Technical Explanation – Voltage Activation of Bypass Diodes
The bypass diode activates when one or more cells in the group are shaded or underperforming, resulting in a voltage and current drop. Solar cells in a typical panel generate about 0.5 to 0.6 volts under standard conditions. For a group of 20 cells, the total output would be around 12 volts. Meanwhile, a typical bypass diode has an activation voltage of approximately 0.7 volts, known as the forward voltage threshold. If a section of cells is shaded, the voltage and current can drop significantly. When the forward voltage across the diode (i.e., the voltage from the unshaded cells in the rest of the string is higher than the voltage of the shaded section) exceeds about 0.7 volts, the diode becomes forward-biased and allows current to flow. This effectively bypasses the shaded cells, allowing the rest of the panel and string to operate at a higher efficiency.

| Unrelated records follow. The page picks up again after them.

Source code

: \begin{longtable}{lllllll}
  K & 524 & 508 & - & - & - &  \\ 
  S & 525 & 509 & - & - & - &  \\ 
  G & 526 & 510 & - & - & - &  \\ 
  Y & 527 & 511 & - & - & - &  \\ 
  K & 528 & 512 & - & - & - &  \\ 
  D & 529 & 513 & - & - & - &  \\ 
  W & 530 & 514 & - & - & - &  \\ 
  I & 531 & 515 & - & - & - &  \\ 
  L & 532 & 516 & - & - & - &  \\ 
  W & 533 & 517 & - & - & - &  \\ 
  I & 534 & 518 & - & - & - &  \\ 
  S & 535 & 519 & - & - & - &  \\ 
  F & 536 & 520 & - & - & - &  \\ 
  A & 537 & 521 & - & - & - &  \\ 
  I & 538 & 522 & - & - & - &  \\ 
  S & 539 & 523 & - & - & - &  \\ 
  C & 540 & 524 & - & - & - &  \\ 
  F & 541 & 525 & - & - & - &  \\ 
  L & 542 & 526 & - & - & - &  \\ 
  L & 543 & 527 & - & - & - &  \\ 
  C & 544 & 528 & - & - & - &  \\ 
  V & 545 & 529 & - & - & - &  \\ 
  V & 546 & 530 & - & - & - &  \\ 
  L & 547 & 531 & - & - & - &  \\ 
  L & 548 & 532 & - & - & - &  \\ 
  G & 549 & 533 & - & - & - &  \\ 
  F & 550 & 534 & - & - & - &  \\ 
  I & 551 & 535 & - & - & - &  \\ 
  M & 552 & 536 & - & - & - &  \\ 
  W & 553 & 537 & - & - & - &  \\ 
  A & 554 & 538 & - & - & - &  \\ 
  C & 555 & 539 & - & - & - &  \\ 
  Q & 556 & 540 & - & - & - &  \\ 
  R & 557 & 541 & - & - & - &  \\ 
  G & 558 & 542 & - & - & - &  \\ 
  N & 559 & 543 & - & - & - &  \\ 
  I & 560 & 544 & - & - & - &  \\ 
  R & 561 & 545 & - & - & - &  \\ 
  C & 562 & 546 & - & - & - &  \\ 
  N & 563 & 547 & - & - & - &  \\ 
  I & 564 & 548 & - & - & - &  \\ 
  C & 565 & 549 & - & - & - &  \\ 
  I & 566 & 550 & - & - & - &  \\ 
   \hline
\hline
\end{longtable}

The current that flows through the bypass diode is essentially the same as the current generated by the unshaded sections of the panel. When the diode is active, it simply allows the current to bypass the shaded section to maintain consistent flow through the circuit.
How shading can lead to bypass diode failure
When a bypass diode is activated due to severely shaded cells, some energy passing through the diode is dissipated as heat. Continuous operation of bypass diodes under shaded conditions can eventually lead to overheating and potential failure. Diodes are more prone to failure over time due to factors such as high temperatures, humidity, and electrical stress during continuous operation—learn more about bypass diode failure modes. The different types of shading (light or heavy shading) have a big influence over whether or not the diodes will be activated and what amount of stress they will be under. Light shading from nearby trees is less problematic than heavy shading from close, fixed rooftop-mounted objects.
Light shading
If your system suffers from regular shading over a large area due to a nearby tree, the panels will encounter what could be judged as medium or light shading, especially if the tree loses its leaves in winter. In this instance, the bypass diodes may not be forced to activate due to the large shaded area over numerous panels. Significant shading also results in lower string voltage and current, resulting in less heating if the diodes are activated. In this situation, the diodes may not need to function and could work without issues for a long time.
Additionally, if the shading occurs early in the morning or later in the afternoon, the amount of sunlight (solar irradiance) will be much lower, reducing the voltage and current in the string. This, in turn, results in far less thermal stress on bypass diodes if they are active due to shade.
Heavy shading
On the other hand, it has been found that rigid or fixed shading over a small area on panels installed next to roof vents and chimneys can cause diodes to be active for long periods of time, leading to premature failure. This is especially true if the shading occurs in the middle of the day when the solar irradiance is at its peak.
Failed bypass diodes can allow a reverse current to heat up the shaded cells, resulting in burn marks from extreme hot spots. This accelerated failure can occur for two reasons: the overall panel and junction box temperature is much higher when most of the panel is exposed to sunlight, and voltage and current flowing through the panels and diode are higher when only a small portion of a panel is shaded during the middle part of the day. These two factors result in increased thermal stress on the diode, leading to failure.